NTT architect Toyo Ito once attended an open-air concert while traveling in Portugal. There he experienced a true melding of performance and audience capturing the joy of music as ritual. Inspired by this lively occasion, Ito crafted “architecture that can be listened to.” From its contours to the interconnecting sound caves and apertures, his design allows the arts to flow freely throughout the facility, becoming part of daily life.

In Ito’s mind, the NTT’s exterior is an “organic” space far surpassing architecture’s conventional lines and squares. Using non-geometrical lines from nature, Ito aims to rekindle human power and creativity long inhibited by geometric spaces. Thus, undulating curved walls unfold into sonorous spaces large and small, where natural transformations awaken visitors’ senses and instincts. Monumental glass walls, along with seemingly boundless interior space, fuses exterior and interior to create an open structure akin to nature, allowing light, air, water and sounds to flow freely, intertwining with art to transcend impressions of time and space.

The National Taichung Theater (NTT) is not just a building that houses a grand theatre that stages opera.

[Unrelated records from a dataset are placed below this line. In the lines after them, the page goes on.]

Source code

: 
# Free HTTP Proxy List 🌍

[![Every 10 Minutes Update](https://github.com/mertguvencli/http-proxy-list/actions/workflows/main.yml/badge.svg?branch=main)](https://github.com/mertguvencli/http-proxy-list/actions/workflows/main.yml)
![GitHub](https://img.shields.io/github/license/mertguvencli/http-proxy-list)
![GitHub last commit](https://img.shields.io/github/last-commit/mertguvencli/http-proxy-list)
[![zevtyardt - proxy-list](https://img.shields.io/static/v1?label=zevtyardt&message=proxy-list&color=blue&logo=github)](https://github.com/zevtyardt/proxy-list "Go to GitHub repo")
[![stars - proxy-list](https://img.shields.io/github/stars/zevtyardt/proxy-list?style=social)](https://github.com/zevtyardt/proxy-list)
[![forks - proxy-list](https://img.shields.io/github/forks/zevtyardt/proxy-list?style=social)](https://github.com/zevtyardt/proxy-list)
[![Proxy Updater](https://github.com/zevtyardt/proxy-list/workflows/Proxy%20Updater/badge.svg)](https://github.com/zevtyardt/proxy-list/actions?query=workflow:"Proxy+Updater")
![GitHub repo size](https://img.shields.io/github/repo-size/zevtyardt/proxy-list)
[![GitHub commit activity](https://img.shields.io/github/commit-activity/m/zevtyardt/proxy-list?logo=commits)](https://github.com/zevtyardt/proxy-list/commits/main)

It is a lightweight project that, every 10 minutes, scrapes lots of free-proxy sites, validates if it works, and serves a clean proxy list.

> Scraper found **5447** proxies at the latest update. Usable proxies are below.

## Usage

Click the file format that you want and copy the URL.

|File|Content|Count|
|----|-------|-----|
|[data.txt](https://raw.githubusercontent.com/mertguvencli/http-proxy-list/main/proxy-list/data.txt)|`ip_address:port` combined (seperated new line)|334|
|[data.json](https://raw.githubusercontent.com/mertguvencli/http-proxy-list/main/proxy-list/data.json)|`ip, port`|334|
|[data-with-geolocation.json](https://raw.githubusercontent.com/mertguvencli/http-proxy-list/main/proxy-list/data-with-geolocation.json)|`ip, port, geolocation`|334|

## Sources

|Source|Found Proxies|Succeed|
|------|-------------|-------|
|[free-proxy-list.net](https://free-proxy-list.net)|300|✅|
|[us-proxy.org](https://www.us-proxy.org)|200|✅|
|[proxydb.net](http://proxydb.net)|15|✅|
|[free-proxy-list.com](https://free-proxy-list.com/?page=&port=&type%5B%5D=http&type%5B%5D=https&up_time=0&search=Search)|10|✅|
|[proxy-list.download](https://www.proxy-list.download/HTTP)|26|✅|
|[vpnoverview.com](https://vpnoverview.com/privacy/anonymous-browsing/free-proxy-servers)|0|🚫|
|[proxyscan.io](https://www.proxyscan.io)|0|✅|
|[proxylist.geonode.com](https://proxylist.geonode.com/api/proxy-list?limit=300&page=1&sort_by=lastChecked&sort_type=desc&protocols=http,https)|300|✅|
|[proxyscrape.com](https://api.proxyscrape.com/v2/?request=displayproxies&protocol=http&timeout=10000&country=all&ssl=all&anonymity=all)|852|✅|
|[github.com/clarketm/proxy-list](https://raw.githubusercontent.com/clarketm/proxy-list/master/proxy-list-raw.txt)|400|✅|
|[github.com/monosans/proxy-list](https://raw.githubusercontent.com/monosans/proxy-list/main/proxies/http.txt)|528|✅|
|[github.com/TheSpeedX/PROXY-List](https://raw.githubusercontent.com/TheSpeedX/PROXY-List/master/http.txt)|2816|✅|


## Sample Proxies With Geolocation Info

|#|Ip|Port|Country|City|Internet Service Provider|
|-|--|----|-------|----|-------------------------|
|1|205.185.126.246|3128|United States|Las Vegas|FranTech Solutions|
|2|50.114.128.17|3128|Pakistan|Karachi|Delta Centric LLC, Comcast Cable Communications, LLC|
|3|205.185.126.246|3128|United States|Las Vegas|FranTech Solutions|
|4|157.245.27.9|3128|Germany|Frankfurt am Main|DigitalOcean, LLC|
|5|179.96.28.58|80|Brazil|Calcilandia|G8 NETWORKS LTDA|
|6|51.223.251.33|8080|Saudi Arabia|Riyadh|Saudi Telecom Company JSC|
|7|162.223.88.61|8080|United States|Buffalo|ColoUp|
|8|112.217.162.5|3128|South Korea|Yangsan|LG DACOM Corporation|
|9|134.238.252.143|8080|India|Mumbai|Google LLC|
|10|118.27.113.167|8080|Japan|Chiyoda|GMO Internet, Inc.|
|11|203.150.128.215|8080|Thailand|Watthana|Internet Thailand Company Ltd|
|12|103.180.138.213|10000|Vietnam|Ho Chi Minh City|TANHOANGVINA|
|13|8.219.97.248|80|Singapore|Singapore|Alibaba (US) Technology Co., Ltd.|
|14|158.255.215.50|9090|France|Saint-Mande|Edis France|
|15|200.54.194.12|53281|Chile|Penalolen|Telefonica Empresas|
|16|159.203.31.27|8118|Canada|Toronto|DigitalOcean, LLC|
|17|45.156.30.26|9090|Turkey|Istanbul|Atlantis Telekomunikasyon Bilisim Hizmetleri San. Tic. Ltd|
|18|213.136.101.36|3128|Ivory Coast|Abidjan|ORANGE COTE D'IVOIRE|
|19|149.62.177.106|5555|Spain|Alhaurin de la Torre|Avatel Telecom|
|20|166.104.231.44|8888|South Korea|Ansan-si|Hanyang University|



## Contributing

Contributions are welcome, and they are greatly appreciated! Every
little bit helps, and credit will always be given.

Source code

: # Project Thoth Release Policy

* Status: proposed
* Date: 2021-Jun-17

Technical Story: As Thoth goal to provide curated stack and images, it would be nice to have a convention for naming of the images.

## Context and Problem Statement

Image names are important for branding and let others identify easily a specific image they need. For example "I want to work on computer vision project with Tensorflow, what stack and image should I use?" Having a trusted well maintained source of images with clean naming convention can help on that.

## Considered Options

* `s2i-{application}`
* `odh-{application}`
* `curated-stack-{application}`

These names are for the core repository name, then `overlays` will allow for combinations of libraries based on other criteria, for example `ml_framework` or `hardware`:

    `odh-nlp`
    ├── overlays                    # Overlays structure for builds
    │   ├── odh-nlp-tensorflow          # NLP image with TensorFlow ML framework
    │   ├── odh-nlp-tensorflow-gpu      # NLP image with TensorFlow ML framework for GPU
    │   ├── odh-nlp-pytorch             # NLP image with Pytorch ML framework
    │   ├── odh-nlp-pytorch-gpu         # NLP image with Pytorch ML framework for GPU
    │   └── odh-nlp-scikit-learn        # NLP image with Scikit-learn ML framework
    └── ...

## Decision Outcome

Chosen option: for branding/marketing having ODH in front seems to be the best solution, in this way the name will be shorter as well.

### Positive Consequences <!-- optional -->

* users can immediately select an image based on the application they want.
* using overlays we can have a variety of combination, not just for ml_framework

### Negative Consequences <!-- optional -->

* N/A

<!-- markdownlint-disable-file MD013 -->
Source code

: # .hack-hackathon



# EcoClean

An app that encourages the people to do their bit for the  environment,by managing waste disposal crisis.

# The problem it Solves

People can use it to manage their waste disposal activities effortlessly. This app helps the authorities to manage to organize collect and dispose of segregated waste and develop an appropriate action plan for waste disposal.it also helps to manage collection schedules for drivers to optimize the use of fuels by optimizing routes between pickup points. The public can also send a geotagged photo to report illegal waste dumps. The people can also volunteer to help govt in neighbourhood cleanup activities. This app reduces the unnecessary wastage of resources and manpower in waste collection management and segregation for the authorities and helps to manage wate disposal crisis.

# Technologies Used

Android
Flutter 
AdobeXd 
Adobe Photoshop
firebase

The entire architecture is an opera.
When you enter the lobby, foyers, restaurants and the Sky Garden, you can feel the flow of air, sound and light. In the NTT, one is awestruck by the grandeur of a cosmic brilliance coming out of the architecture.

— Toyo Ito

Curved Walls

The world’s first building with a main structure supported by curved walls, the NTT is marked by straight lines in its outer boundaries. The entire structure is comprised of 58 curved wall units and 29 “sound caves” in varying sizes, separate yet interconnected. Rather than conventionally adhering to rigid partitions, the NTT maintains an organic fluidity.


Apertures dotting the NTT’s exterior walls represent creatures in nature that need such essential elements as light, air and water to live. During the day, beams of sunlight stream into the venue. At night, light from inside the venue shines outward. This represents the close connection between the NTT and the city, as they breathe together.

Bottle the Art

The NTT’s façade, swathed by glass and cement walls, is so evocative of a wine bottle that Toyo Ito in fact dubbed his design “Bottle the Art.” To him, the arts are an intoxicating experience, similar to imbibing a fine vintage.

Water Screen System

On the curved walls in the Lobby/1F are little dots arranged like constellations, constituting a worldwide patented water screen system from Japan. Each dot is a nozzle. When a fire is detected, a thin curtain of water will descend (180 centimeters in width) to block smoke and heat. The system can prevent fire from spreading and purify airborne particulates, ensuring the utmost safety of the open space.

Cold Fusion Flooring

Hidden beneath the ground floor are cold fusion pipes that not only lower room temperature effectively but also emit cool air through the ventilation outlets. Cool air remains at two meters above ground, roughly the average height of an adult, maintaining a pleasant lobby environment.